Stored data entries
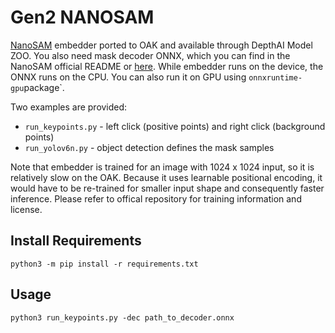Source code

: # Gen2 NANOSAM

[NanoSAM](https://github.com/NVIDIA-AI-IOT/nanosam) embedder ported to OAK and available through DepthAI Model ZOO. You also need mask decoder ONNX, which you can find in the NanoSAM official README or [here](https://drive.google.com/file/d/1jYNvnseTL49SNRx9PDcbkZ9DwsY8up7n/view?usp=drive_link). While embedder runs on the device, the ONNX runs on the CPU. You can also run it on GPU using `onnxruntime-gpu`package`.

Two examples are provided:
* `run_keypoints.py` - left click (positive points) and right click (background points)
* `run_yolov6n.py` - object detection defines the mask samples

Note that embedder is trained for an image with 1024 x 1024 input, so it is relatively slow on the OAK. Because it uses learnable positional encoding, it would have to be re-trained for smaller input shape and consequently faster inference. Please refer to offical repository for training information and license.

## Install Requirements

```
python3 -m pip install -r requirements.txt
```

## Usage

```
python3 run_keypoints.py -dec path_to_decoder.onnx
```

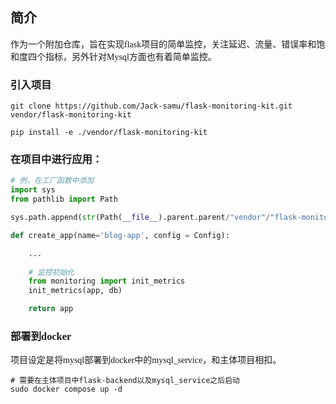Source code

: <font face="楷体">

## 简介

作为一个附加仓库，旨在实现flask项目的简单监控，关注延迟、流量、错误率和饱和度四个指标，另外针对Mysql方面也有着简单监控。

### 引入项目
```shell
git clone https://github.com/Jack-samu/flask-monitoring-kit.git vendor/flask-monitoring-kit

pip install -e ./vendor/flask-monitoring-kit
```

### 在项目中进行应用：
```python
# 例，在工厂函数中添加
import sys
from pathlib import Path

sys.path.append(str(Path(__file__).parent.parent/"vendor"/"flask-monitoring-kit"))

def create_app(name='blog-app', config = Config):

    ...
    
    # 监控初始化
    from monitoring import init_metrics
    init_metrics(app, db)

    return app
```

### 部署到docker
项目设定是将mysql部署到docker中的mysql_service，和主体项目相扣。
```shell
# 需要在主体项目中flask-backend以及mysql_service之后启动
sudo docker compose up -d
```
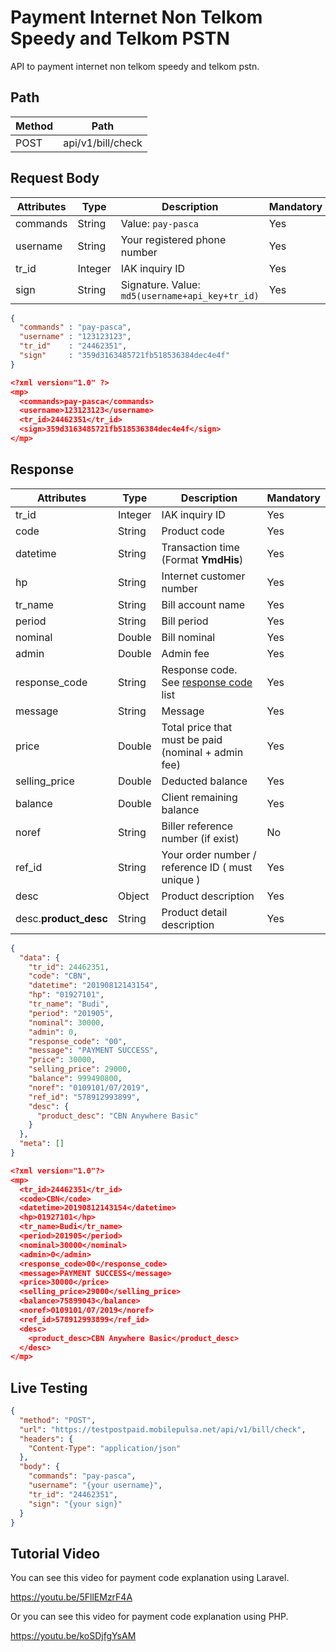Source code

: # Payment Internet Non Telkom Speedy and Telkom PSTN

API to payment internet non telkom speedy and telkom pstn.

## Path

Method | Path 
---------|----------
 POST | api/v1/bill/check

## Request Body

<!-- title: Request Attributes -->
Attributes | Type | Description | Mandatory
---------|----------|---------|----------
commands | String | Value: `pay-pasca` | Yes
username | String | Your registered phone number | Yes
tr_id | Integer | IAK inquiry ID | Yes
sign | String | Signature. Value: `md5(username+api_key+tr_id)` | Yes

<!--
type: tab
title: JSON
-->

```json
{
  "commands" : "pay-pasca",
  "username" : "123123123", 
  "tr_id"    : "24462351",
  "sign"     : "359d3163485721fb518536384dec4e4f"
}
```

<!--
type: tab
title: XML
-->

```json
<?xml version="1.0" ?>
<mp>
  <commands>pay-pasca</commands>
  <username>123123123</username>
  <tr_id>24462351</tr_id>
  <sign>359d3163485721fb518536384dec4e4f</sign>
</mp>
```
<!-- type: tab-end -->

## Response

<!-- title: Response Attributes -->
Attributes | Type | Description | Mandatory
---------|----------|---------|----------
tr_id | Integer | IAK inquiry ID | Yes
code | String | Product code | Yes
datetime | String | Transaction time (Format **YmdHis**) | Yes 
hp | String | Internet customer number | Yes
tr_name | String | Bill account name | Yes
period | String | Bill period | Yes
nominal | Double | Bill nominal | Yes
admin | Double | Admin fee | Yes
response_code | String | Response code. See [response code](../../../response-code.md) list | Yes
message | String | Message | Yes
price | Double | Total price that must be paid (nominal + admin fee) | Yes
selling_price | Double | Deducted balance | Yes
balance | Double | Client remaining balance | Yes
noref | String | Biller reference number (if exist) | No
ref_id | String | Your order number / reference ID ( must unique ) | Yes
desc | Object | Product description | Yes
desc.**product_desc** | String | Product detail description | Yes

<!--
type: tab
title: JSON
-->

```json
{
  "data": {
    "tr_id": 24462351,
    "code": "CBN",
    "datetime": "20190812143154",
    "hp": "01927101",
    "tr_name": "Budi",
    "period": "201905",
    "nominal": 30000,
    "admin": 0,
    "response_code": "00",
    "message": "PAYMENT SUCCESS",
    "price": 30000,
    "selling_price": 29000,
    "balance": 999490800,
    "noref": "0109101/07/2019",
    "ref_id": "578912993899",
    "desc": {
      "product_desc": "CBN Anywhere Basic"
    }
  },
  "meta": []
}
```

<!--
type: tab
title: XML
-->

```json
<?xml version="1.0"?>
<mp>
  <tr_id>24462351</tr_id>
  <code>CBN</code>
  <datetime>20190812143154</datetime>
  <hp>01927101</hp>
  <tr_name>Budi</tr_name>
  <period>201905</period>
  <nominal>30000</nominal>
  <admin>0</admin>
  <response_code>00</response_code>
  <message>PAYMENT SUCCESS</message>
  <price>30000</price>
  <selling_price>29000</selling_price>
  <balance>75899043</balance>
  <noref>0109101/07/2019</noref>
  <ref_id>578912993899</ref_id>
  <desc>
    <product_desc>CBN Anywhere Basic</product_desc>
  </desc>
</mp>
```
<!-- type: tab-end -->

## Live Testing

```json http
{
  "method": "POST",
  "url": "https://testpostpaid.mobilepulsa.net/api/v1/bill/check",
  "headers": {
    "Content-Type": "application/json"
  },
  "body": {
    "commands": "pay-pasca",
    "username": "{your username}",
    "tr_id": "24462351",
    "sign": "{your sign}"
  }
}
```

## Tutorial Video
You can see this video for payment code explanation using Laravel.

https://youtu.be/5FllEMzrF4A

Or you can see this video for payment code explanation using PHP.

https://youtu.be/koSDjfgYsAM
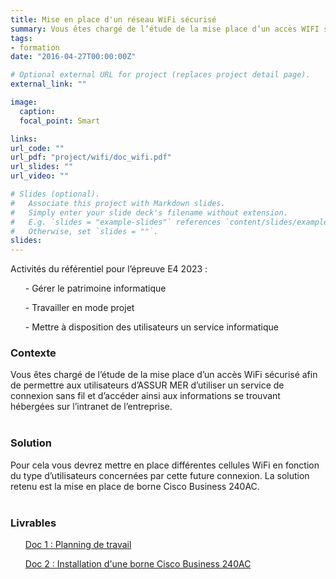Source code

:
 ```yaml
---
title: Mise en place d'un réseau WiFi sécurisé
summary: Vous êtes chargé de l’étude de la mise place d’un accès WIFI sécurisé afin de permettre aux utilisateurs d’ASSUR MER d’utiliser un service de connexion sans fil et d’accéder ainsi aux informations se trouvant hébergées sur l’intranet de l’entreprise.
tags:
- formation
date: "2016-04-27T00:00:00Z"

# Optional external URL for project (replaces project detail page).
external_link: ""

image:
  caption: 
  focal_point: Smart

links:
url_code: ""
url_pdf: "project/wifi/doc_wifi.pdf"
url_slides: ""
url_video: ""

# Slides (optional).
#   Associate this project with Markdown slides.
#   Simply enter your slide deck's filename without extension.
#   E.g. `slides = "example-slides"` references `content/slides/example-slides.md`.
#   Otherwise, set `slides = ""`.
slides:
---
```


<p>Activités du référentiel pour l’épreuve E4 2023 :

<ul>- Gérer le patrimoine informatique</ul>
<ul>- Travailler en mode projet</ul>
<ul>- Mettre à disposition des utilisateurs un service informatique</ul>
</p>
<h3>Contexte</h3>

Vous êtes chargé de l’étude de la mise place d’un accès WiFi sécurisé afin de permettre aux utilisateurs d’ASSUR MER d’utiliser un service de connexion sans fil et d’accéder ainsi aux informations se trouvant hébergées sur l’intranet de l’entreprise.
<br>
<br>
<h3>Solution</h3>

Pour cela vous devrez mettre en place différentes cellules WiFi en fonction du type d’utilisateurs concernées par cette future connexion. La solution retenu est la mise en place de borne Cisco Business 240AC.
<br>
<br>
<h3>Livrables</h3>
<ul><a href="planning_wifi.pdf">Doc 1 : Planning de travail</a></ul>
<ul><a href="doc_wifi.pdf">Doc 2 : Installation d'une borne Cisco Business 240AC</a></ul>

What you are asked to do. Which lines in the data above hold the string "message"? Show each one.

Output of the task.
message | String | Message | Yes
    "message": "PAYMENT SUCCESS",
  <message>PAYMENT SUCCESS</message>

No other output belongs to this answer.